§ Try it
Below are lines of data. Give the number of them that contain the string "functions", and nothing else.
───── Record excerpts
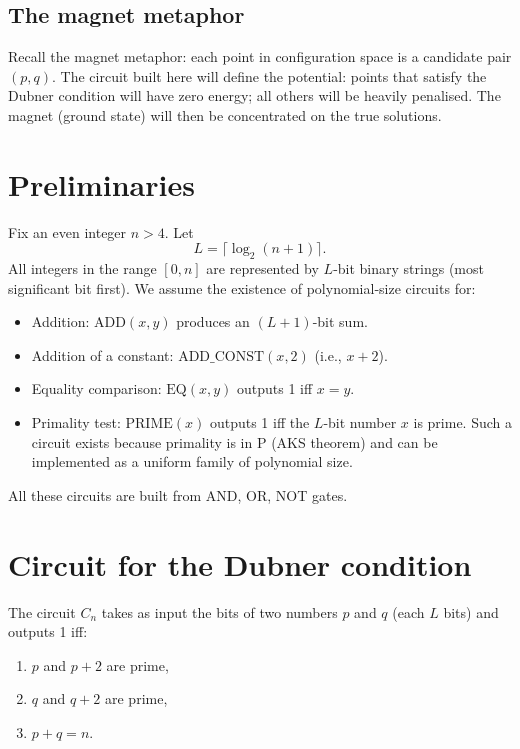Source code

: \documentclass[11pt,a4paper]{article}
\begin{document}
\subsection{The magnet metaphor}

Recall the magnet metaphor: each point in configuration space is a candidate pair \((p,q)\). The circuit built here will define the potential: points that satisfy the Dubner condition will have zero energy; all others will be heavily penalised. The magnet (ground state) will then be concentrated on the true solutions.

\section{Preliminaries}

Fix an even integer \(n > 4\). Let
\[
L = \lceil \log_2 (n+1) \rceil.
\]
All integers in the range \([0,n]\) are represented by \(L\)-bit binary strings (most significant bit first). We assume the existence of polynomial‑size circuits for:
\begin{itemize}
\item Addition: \(\mathrm{ADD}(x,y)\) produces an \((L+1)\)-bit sum.
\item Addition of a constant: \(\mathrm{ADD\_CONST}(x,2)\) (i.e., \(x+2\)).
\item Equality comparison: \(\mathrm{EQ}(x,y)\) outputs 1 iff \(x = y\).
\item Primality test: \(\mathrm{PRIME}(x)\) outputs 1 iff the \(L\)-bit number \(x\) is prime. Such a circuit exists because primality is in P (AKS theorem) and can be implemented as a uniform family of polynomial size.
\end{itemize}
All these circuits are built from AND, OR, NOT gates.

\section{Circuit for the Dubner condition}

The circuit \(C_n\) takes as input the bits of two numbers \(p\) and \(q\) (each \(L\) bits) and outputs 1 iff:
\begin{enumerate}
\item \(p\) and \(p+2\) are prime,
\item \(q\) and \(q+2\) are prime,
\item \(p+q = n\).
\end{enumerate}
\end{document}
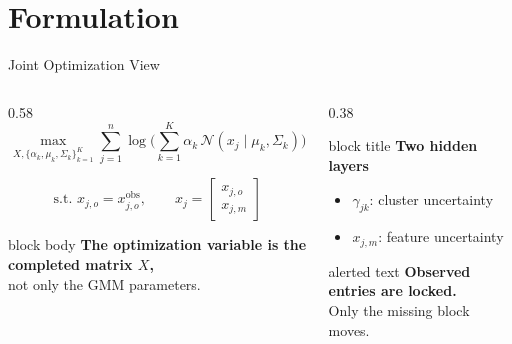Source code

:\section{Formulation}

\begin{frame}[shrink=3]{Joint Optimization View}
    \begin{columns}[T,onlytextwidth]
        \begin{column}{0.58\textwidth}
            \[
                \max_{X,\{\alpha_k,\mu_k,\Sigma_k\}_{k=1}^{K}}
                \sum_{j=1}^{n}
                \log\Bigg(
                \sum_{k=1}^{K}\alpha_k \,
                \mathcal{N}(x_j \mid \mu_k, \Sigma_k)
                \Bigg)
            \]

            \[
                \text{s.t. } x_{j,o}=x_{j,o}^{\mathrm{obs}},\qquad
                x_j=\begin{bmatrix}x_{j,o}\\x_{j,m}\end{bmatrix}
            \]

            \vspace{0.25cm}
            \begin{beamercolorbox}[sep=0.8em, rounded=true, shadow=true]{block body}
                \large
                \textbf{The optimization variable is the completed matrix \(X\),}\\
                not only the GMM parameters.
            \end{beamercolorbox}
        \end{column}
        \begin{column}{0.38\textwidth}
            \begin{beamercolorbox}[sep=0.9em, rounded=true, shadow=true]{block title}
                \textbf{Two hidden layers}
            \end{beamercolorbox}
            \vspace{0.15cm}
            \begin{itemize}
                \item \(\gamma_{jk}\): cluster uncertainty
                \item \(x_{j,m}\): feature uncertainty
            \end{itemize}

            \vspace{0.25cm}
            \begin{beamercolorbox}[sep=0.8em, rounded=true, shadow=true]{alerted text}
                \textbf{Observed entries are locked.}\\
                Only the missing block moves.
            \end{beamercolorbox}
        \end{column}
    \end{columns}
\end{frame}


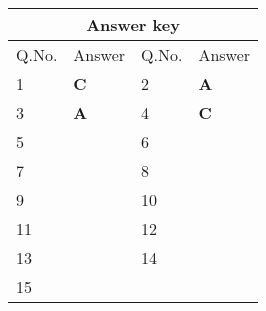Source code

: \setlength\arrayrulewidth{1pt}
\begin{table}[H]
	\centering
	\begin{tabular}{|p{1.5cm}|p{1.5cm}||p{1.5cm}|p{1.5cm}|}
		\hline
		\multicolumn{4}{|c|}{\textbf{Answer key}}\\\hline\hline
		\rowcolor{ocrel}Q.No.&Answer&Q.No.&Answer\\\hline
		1&\textbf{C} &2&\textbf{A}\\\hline 
		3&\textbf{A} &4&\textbf{C} \\\hline
		5&\textbf{} &6&\textbf{} \\\hline
		7&\textbf{}&8&\textbf{}\\\hline
		9&\textbf{}&10&\textbf{}\\\hline
		11&\textbf{} &12&\textbf{}\\\hline
		13&\textbf{}&14&\textbf{}\\\hline
		15&\textbf{}& &\\\hline
		
	\end{tabular}
\end{table}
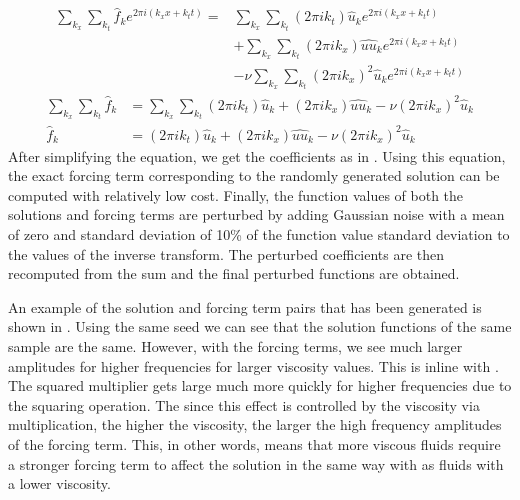 \begin{equation}
  \begin{split}
    \sum_{k_{x}} \sum_{k_{t}} \hat{f}_k e^{2\pi i(k_{x}x+k_{t}t)} =
     & \sum_{k_{x}} \sum_{k_{t}} (2\pi i k_{t}) \hat{u}_k e^{2\pi i(k_{x}x+k_{t}t)}                                                                \\
     & + \sum_{k_{x}} \sum_{k_{t}} (2\pi i k_{x})\hat{uu}_k e^{2\pi i(k_{x}x+k_{t}t)}                                                              \\
     & - \nu\sum_{k_{x}} \sum_{k_{t}} {(2\pi i k_{x})}^2\hat{u}_k e^{2\pi i(k_{x}x+k_{t}t)} \label{eq:forced_viscous_burgers_fourier_substitution}
  \end{split}
\end{equation}
\begin{align}
  \sum_{k_{x}} \sum_{k_{t}} \hat{f}_k & = \sum_{k_{x}} \sum_{k_{t}} (2\pi i k_{t}) \hat{u}_k + (2\pi i k_{x})\hat{uu}_k - \nu{(2\pi i k_{x})}^2\hat{u}_k \label{eq:forced_viscous_burgers_fourier} \\
  \hat{f}_k                           & = (2\pi i k_{t}) \hat{u}_k + (2\pi i k_{x})\hat{uu}_k - \nu{(2\pi i k_{x})}^2\hat{u}_k \label{eq:forced_viscous_burgers_coeff}
\end{align}
After simplifying the equation, we get the coefficients as in . Using this equation, the exact forcing term corresponding to the randomly generated solution can be computed with relatively low cost. Finally, the function values of both the solutions and forcing terms are perturbed by adding Gaussian noise with a mean of zero and standard deviation of 10\% of the function value standard deviation to the values of the inverse transform. The perturbed coefficients are then recomputed from the sum and the final perturbed functions are obtained.

An example of the solution and forcing term pairs that has been generated is shown in . Using the same seed we can see that the solution functions of the same sample are the same. However, with the forcing terms, we see much larger amplitudes for higher frequencies for larger viscosity values. This is inline with . The squared multiplier gets large much more quickly for higher frequencies due to the squaring operation. The since this effect is controlled by the viscosity via multiplication, the higher the viscosity, the larger the high frequency amplitudes of the forcing term. This, in other words, means that more viscous fluids require a stronger forcing term to affect the solution in the same way with as fluids with a lower viscosity.

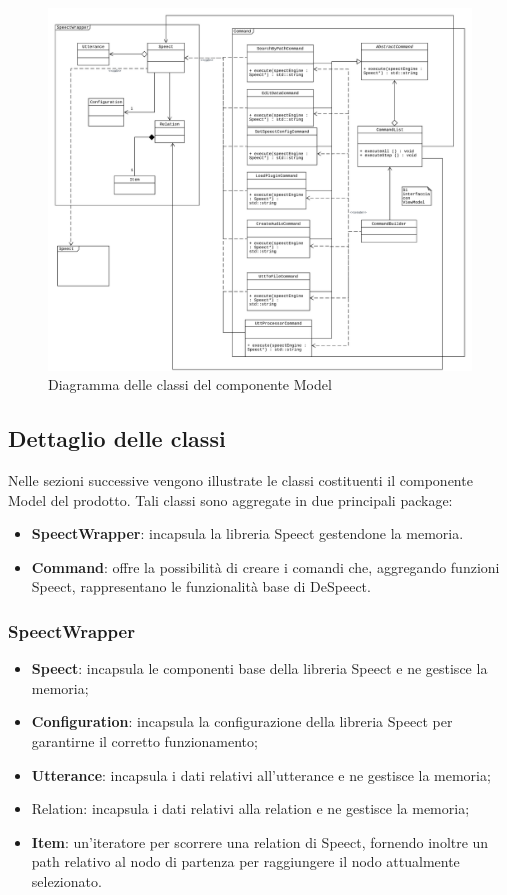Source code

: \documentclass[openany,12pt,a4paper]{report}
\begin{document}
\begin{figure}[H]
	\hspace*{-20mm}
	\includegraphics[scale=0.5]{ModelDiagram}
	\centering
	\caption{Diagramma delle classi del componente Model}
\end{figure}

\subsection{Dettaglio delle classi}

Nelle sezioni successive vengono illustrate le classi costituenti il componente Model del prodotto. Tali classi sono aggregate in due principali package:
\begin{itemize}
	\item \textbf{SpeectWrapper}: incapsula la libreria Speect gestendone la memoria. 
	\item \textbf{Command}: offre la possibilità di creare i comandi che, aggregando funzioni Speect, rappresentano le funzionalità base di DeSpeect.
\end{itemize}

\subsubsection{SpeectWrapper}

\begin{itemize}
	\item \textbf{Speect}: incapsula le componenti base della libreria Speect e ne gestisce la memoria;
	\item \textbf{Configuration}: incapsula la configurazione della libreria Speect per garantirne il corretto funzionamento;
	\item \textbf{Utterance}: incapsula i dati relativi all'\Gls{utterance} e ne gestisce la memoria;
	\item \Gls{Relation}: incapsula i dati relativi alla relation e ne gestisce la memoria;
	\item \textbf{Item}: un'iteratore per scorrere una relation di Speect, fornendo inoltre un path relativo al nodo di partenza per raggiungere il nodo attualmente selezionato. 
\end{itemize}
\end{document}
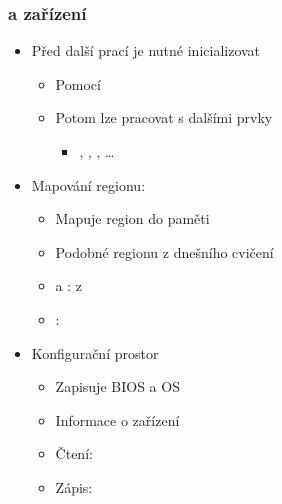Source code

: \begin{frame}
  \frametitle{ a zařízení}

  \begin{itemize}
    \item Před další prací je nutné inicializovat 
    \begin{itemize}
      \item Pomocí 
      \item Potom lze pracovat s dalšími prvky 
      \begin{itemize}
        \item {}, , , \dots
      \end{itemize}
    \end{itemize}

    \pause
    \medskip

  \item Mapování regionu: 
    \begin{itemize}
      \item Mapuje region do paměti
      \item Podobné  regionu z dnešního cvičení
      \item {} a : z 
      \item {}: 
    \end{itemize}

    \pause
    \medskip

    \item Konfigurační prostor
    \begin{itemize}
      \item Zapisuje BIOS a OS
      \item Informace o zařízení
      \item Čtení: 
      \item Zápis: 
    \end{itemize}
  \end{itemize}

\end{frame}

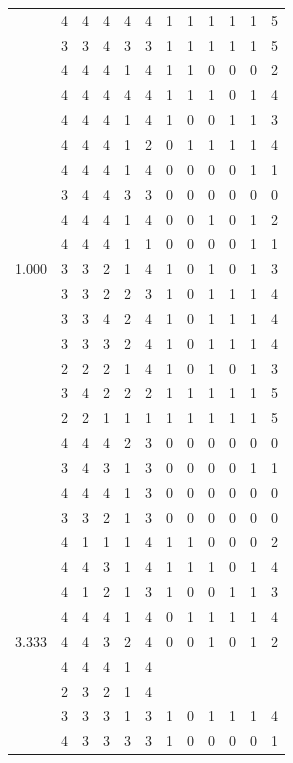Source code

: \documentclass[]{msu-thesis}
\theoremstyle{definition}
\theoremstyle{definition}
\theoremstyle{definition}
\theoremstyle{remark}
\begin{document}
\begin{table}
{\begin{tabular}[t]{rrrrrrrrrrrr}
 & 4 & 4 & 4 & 4 & 4 & 1 & 1 & 1 & 1 & 1 & 5\\
 & 3 & 3 & 4 & 3 & 3 & 1 & 1 & 1 & 1 & 1 & 5\\
 & 4 & 4 & 4 & 1 & 4 & 1 & 1 & 0 & 0 & 0 & 2\\
 & 4 & 4 & 4 & 4 & 4 & 1 & 1 & 1 & 0 & 1 & 4\\
 & 4 & 4 & 4 & 1 & 4 & 1 & 0 & 0 & 1 & 1 & 3\\
 & 4 & 4 & 4 & 1 & 2 & 0 & 1 & 1 & 1 & 1 & 4\\
 & 4 & 4 & 4 & 1 & 4 & 0 & 0 & 0 & 0 & 1 & 1\\
 & 3 & 4 & 4 & 3 & 3 & 0 & 0 & 0 & 0 & 0 & 0\\
 & 4 & 4 & 4 & 1 & 4 & 0 & 0 & 1 & 0 & 1 & 2\\
 & 4 & 4 & 4 & 1 & 1 & 0 & 0 & 0 & 0 & 1 & 1\\
1.000 & 3 & 3 & 2 & 1 & 4 & 1 & 0 & 1 & 0 & 1 & 3\\
 & 3 & 3 & 2 & 2 & 3 & 1 & 0 & 1 & 1 & 1 & 4\\
 & 3 & 3 & 4 & 2 & 4 & 1 & 0 & 1 & 1 & 1 & 4\\
 & 3 & 3 & 3 & 2 & 4 & 1 & 0 & 1 & 1 & 1 & 4\\
 & 2 & 2 & 2 & 1 & 4 & 1 & 0 & 1 & 0 & 1 & 3\\
 & 3 & 4 & 2 & 2 & 2 & 1 & 1 & 1 & 1 & 1 & 5\\
 & 2 & 2 & 1 & 1 & 1 & 1 & 1 & 1 & 1 & 1 & 5\\
 & 4 & 4 & 4 & 2 & 3 & 0 & 0 & 0 & 0 & 0 & 0\\
 & 3 & 4 & 3 & 1 & 3 & 0 & 0 & 0 & 0 & 1 & 1\\
 & 4 & 4 & 4 & 1 & 3 & 0 & 0 & 0 & 0 & 0 & 0\\
 & 3 & 3 & 2 & 1 & 3 & 0 & 0 & 0 & 0 & 0 & 0\\
 & 4 & 1 & 1 & 1 & 4 & 1 & 1 & 0 & 0 & 0 & 2\\
 & 4 & 4 & 3 & 1 & 4 & 1 & 1 & 1 & 0 & 1 & 4\\
 & 4 & 1 & 2 & 1 & 3 & 1 & 0 & 0 & 1 & 1 & 3\\
 & 4 & 4 & 4 & 1 & 4 & 0 & 1 & 1 & 1 & 1 & 4\\
3.333 & 4 & 4 & 3 & 2 & 4 & 0 & 0 & 1 & 0 & 1 & 2\\
 & 4 & 4 & 4 & 1 & 4 &  &  &  &  &  & \\
 & 2 & 3 & 2 & 1 & 4 &  &  &  &  &  & \\
 & 3 & 3 & 3 & 1 & 3 & 1 & 0 & 1 & 1 & 1 & 4\\
 & 4 & 3 & 3 & 3 & 3 & 1 & 0 & 0 & 0 & 0 & 1\\

\end{tabular}}
\end{table}
\end{document}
──────────
§ Solved problem
2